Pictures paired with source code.
+ + +

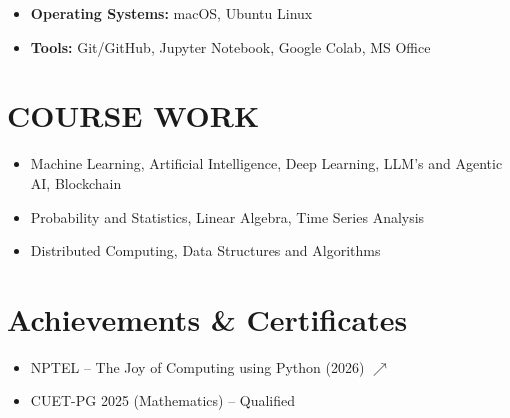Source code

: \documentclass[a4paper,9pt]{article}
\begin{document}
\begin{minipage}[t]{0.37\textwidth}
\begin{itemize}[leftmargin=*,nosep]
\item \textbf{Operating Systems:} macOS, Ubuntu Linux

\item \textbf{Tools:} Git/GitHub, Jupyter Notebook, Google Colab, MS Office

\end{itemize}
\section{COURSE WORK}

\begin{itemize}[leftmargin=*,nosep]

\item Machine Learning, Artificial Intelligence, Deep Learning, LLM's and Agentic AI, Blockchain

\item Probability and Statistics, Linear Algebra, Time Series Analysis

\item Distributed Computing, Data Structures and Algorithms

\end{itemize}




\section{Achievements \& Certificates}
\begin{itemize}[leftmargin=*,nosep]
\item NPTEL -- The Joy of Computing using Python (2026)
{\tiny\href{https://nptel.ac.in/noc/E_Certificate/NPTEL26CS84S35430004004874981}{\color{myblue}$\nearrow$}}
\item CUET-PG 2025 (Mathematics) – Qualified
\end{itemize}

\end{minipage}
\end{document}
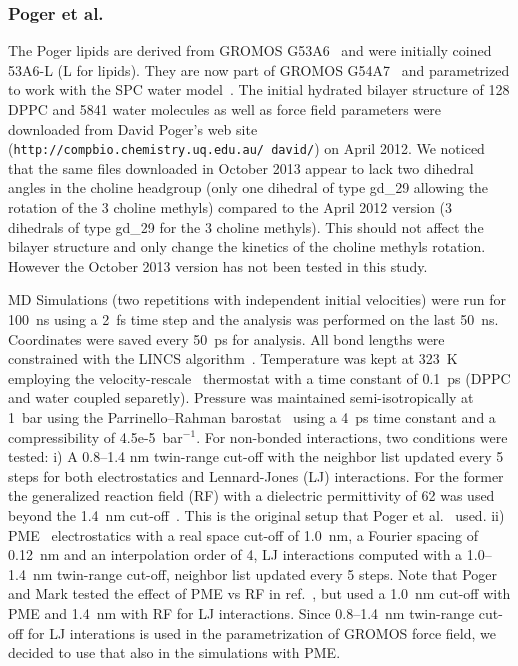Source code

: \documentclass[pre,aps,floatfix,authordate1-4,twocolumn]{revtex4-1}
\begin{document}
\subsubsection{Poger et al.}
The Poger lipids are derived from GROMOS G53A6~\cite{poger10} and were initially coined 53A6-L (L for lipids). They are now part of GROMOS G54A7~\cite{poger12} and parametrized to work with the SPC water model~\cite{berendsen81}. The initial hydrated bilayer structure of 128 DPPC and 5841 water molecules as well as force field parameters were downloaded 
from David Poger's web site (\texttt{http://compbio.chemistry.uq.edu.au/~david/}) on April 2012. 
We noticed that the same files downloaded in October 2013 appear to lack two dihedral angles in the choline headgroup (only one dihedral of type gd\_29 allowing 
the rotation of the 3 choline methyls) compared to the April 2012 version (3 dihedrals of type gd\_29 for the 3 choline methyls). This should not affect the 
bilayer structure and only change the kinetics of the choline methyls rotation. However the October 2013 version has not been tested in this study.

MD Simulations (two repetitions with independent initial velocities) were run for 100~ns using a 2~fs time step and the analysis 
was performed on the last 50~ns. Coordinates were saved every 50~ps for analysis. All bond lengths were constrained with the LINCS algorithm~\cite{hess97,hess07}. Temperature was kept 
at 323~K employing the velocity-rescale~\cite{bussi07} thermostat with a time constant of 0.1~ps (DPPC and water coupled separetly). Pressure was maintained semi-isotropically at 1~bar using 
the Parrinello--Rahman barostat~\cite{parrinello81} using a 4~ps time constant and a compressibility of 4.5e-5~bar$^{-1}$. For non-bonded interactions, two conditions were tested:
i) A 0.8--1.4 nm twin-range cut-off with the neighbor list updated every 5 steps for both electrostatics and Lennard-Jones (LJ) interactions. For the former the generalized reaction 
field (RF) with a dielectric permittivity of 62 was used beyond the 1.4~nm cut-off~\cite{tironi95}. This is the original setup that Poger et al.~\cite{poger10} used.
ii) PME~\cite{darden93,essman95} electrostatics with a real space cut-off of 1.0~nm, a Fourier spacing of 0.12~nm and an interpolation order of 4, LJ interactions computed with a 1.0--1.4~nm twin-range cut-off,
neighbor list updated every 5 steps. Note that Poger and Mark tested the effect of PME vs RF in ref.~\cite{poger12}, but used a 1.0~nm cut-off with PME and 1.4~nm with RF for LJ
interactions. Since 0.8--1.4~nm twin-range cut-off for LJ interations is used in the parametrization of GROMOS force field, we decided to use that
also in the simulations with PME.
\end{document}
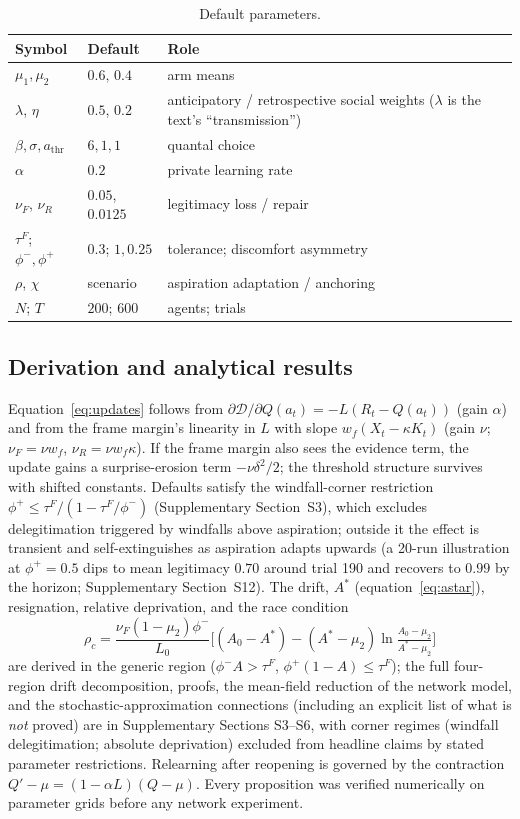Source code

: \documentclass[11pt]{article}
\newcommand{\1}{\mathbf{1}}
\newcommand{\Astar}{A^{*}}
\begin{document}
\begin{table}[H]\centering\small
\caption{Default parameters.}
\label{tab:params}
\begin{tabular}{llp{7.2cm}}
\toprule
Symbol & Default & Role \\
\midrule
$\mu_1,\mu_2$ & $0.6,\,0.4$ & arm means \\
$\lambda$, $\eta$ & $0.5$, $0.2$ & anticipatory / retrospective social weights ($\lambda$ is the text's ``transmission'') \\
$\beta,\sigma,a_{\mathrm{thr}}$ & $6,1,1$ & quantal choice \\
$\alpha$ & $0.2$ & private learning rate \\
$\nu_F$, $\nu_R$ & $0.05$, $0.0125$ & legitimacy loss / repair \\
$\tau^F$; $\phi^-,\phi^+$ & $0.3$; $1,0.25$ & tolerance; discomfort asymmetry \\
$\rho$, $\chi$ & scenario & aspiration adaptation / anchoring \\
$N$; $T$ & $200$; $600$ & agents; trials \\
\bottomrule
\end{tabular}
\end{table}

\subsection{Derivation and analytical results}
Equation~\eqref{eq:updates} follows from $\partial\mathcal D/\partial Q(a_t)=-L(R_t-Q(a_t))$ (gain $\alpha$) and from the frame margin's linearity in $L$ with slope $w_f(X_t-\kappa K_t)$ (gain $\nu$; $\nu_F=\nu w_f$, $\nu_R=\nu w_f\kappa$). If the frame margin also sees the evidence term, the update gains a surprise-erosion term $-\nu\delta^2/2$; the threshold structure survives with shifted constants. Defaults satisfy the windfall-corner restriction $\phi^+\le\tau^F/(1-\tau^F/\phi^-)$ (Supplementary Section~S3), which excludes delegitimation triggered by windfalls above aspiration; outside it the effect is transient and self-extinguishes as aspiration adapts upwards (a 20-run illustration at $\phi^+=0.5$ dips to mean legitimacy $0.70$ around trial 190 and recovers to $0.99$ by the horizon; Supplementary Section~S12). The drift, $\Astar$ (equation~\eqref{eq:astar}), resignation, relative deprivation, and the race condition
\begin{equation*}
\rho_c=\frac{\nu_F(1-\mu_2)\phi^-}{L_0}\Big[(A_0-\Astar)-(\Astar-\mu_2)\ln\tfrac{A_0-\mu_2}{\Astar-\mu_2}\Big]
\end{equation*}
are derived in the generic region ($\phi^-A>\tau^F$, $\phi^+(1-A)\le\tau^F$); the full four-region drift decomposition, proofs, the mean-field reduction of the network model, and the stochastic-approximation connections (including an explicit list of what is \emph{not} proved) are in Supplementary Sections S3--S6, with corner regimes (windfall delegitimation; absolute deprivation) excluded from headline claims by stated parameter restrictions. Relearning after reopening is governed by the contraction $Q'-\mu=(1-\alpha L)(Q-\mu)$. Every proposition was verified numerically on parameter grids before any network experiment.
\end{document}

+ + +

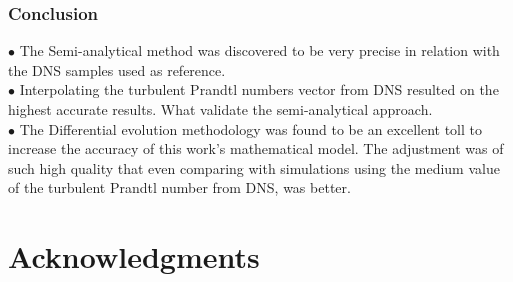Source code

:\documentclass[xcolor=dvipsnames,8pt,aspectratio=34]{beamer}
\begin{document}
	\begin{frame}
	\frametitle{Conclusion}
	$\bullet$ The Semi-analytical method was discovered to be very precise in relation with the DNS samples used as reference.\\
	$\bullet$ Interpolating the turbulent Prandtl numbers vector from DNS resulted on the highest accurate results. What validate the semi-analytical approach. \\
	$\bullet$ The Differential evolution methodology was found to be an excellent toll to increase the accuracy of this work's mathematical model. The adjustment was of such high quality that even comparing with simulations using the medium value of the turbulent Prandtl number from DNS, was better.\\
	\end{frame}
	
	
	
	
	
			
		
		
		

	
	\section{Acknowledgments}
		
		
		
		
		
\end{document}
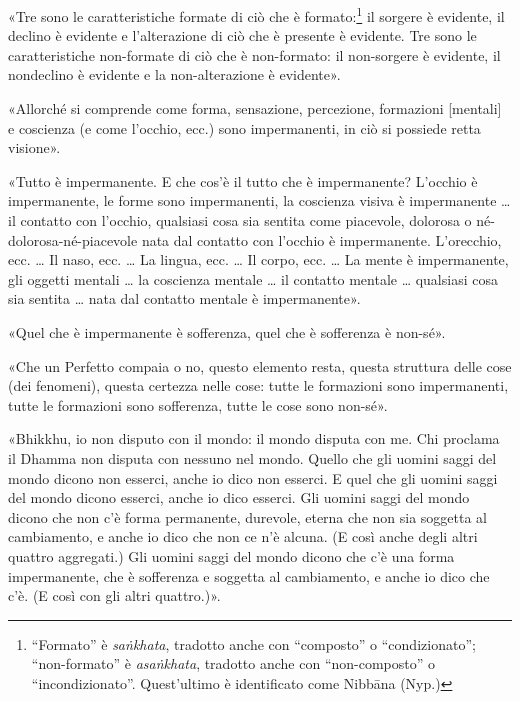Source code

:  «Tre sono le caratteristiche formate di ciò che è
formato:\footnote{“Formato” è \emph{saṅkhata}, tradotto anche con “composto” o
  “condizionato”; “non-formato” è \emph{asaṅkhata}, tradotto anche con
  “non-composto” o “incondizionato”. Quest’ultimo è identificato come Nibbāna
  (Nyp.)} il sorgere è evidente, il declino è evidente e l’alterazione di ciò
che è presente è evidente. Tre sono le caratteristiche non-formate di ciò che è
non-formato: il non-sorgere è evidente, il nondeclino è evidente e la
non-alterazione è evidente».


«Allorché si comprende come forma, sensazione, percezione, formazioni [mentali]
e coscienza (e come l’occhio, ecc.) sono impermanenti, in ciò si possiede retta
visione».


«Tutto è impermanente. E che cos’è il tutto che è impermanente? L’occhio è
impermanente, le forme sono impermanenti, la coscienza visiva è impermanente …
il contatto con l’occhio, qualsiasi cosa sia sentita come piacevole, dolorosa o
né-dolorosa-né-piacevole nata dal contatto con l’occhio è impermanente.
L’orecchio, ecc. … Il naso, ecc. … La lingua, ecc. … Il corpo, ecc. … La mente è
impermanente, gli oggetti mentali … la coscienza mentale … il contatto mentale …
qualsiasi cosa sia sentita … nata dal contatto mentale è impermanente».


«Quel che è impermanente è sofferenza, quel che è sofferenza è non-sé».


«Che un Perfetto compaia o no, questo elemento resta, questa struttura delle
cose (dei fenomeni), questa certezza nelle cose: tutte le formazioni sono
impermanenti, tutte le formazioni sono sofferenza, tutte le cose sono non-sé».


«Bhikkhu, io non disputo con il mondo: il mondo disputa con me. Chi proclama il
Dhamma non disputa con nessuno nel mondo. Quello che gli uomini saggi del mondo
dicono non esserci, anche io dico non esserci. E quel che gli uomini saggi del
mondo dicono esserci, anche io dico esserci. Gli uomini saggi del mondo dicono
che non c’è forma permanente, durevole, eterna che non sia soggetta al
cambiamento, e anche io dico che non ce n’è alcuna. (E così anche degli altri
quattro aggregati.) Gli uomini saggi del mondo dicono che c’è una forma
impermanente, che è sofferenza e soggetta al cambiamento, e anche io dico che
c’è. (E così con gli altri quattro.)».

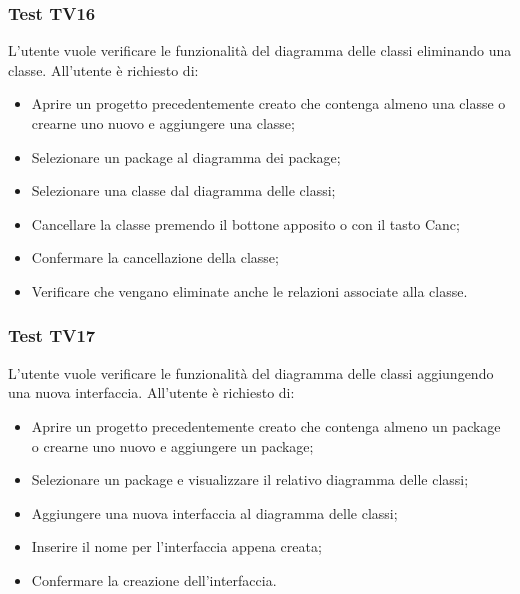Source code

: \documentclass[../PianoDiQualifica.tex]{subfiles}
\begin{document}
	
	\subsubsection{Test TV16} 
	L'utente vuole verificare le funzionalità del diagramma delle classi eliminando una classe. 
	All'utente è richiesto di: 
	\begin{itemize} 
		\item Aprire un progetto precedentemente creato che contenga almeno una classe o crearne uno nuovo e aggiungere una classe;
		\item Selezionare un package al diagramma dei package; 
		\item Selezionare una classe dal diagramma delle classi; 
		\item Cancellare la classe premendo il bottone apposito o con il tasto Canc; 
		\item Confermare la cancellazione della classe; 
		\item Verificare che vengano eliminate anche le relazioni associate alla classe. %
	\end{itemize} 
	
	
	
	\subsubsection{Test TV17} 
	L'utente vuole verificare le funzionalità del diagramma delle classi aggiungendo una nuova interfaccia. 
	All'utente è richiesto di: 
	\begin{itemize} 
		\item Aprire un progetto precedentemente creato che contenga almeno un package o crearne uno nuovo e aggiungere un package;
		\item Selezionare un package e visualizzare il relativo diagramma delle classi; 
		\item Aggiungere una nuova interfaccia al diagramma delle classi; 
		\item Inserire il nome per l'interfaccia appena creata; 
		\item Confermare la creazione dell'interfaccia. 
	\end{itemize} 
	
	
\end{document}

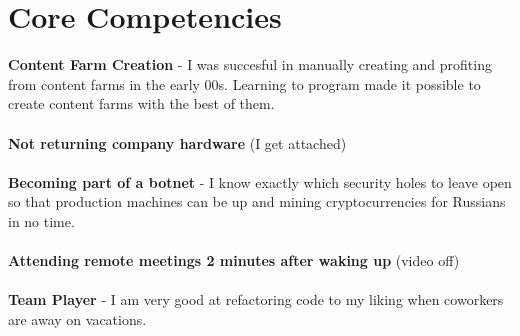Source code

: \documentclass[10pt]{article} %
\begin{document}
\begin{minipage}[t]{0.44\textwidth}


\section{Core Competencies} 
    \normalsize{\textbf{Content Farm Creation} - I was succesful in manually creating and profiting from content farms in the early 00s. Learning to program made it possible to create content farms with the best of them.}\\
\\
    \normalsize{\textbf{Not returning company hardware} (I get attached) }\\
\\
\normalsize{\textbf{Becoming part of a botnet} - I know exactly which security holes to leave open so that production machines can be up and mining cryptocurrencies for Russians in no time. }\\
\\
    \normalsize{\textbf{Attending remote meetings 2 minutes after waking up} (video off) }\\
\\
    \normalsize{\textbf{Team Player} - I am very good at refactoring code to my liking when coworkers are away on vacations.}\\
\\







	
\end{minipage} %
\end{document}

+ + +

ACTIVITY.
Report how many lines in the data contain the word "contenga", with no words besides the number.

OUTPUT BELOW.
2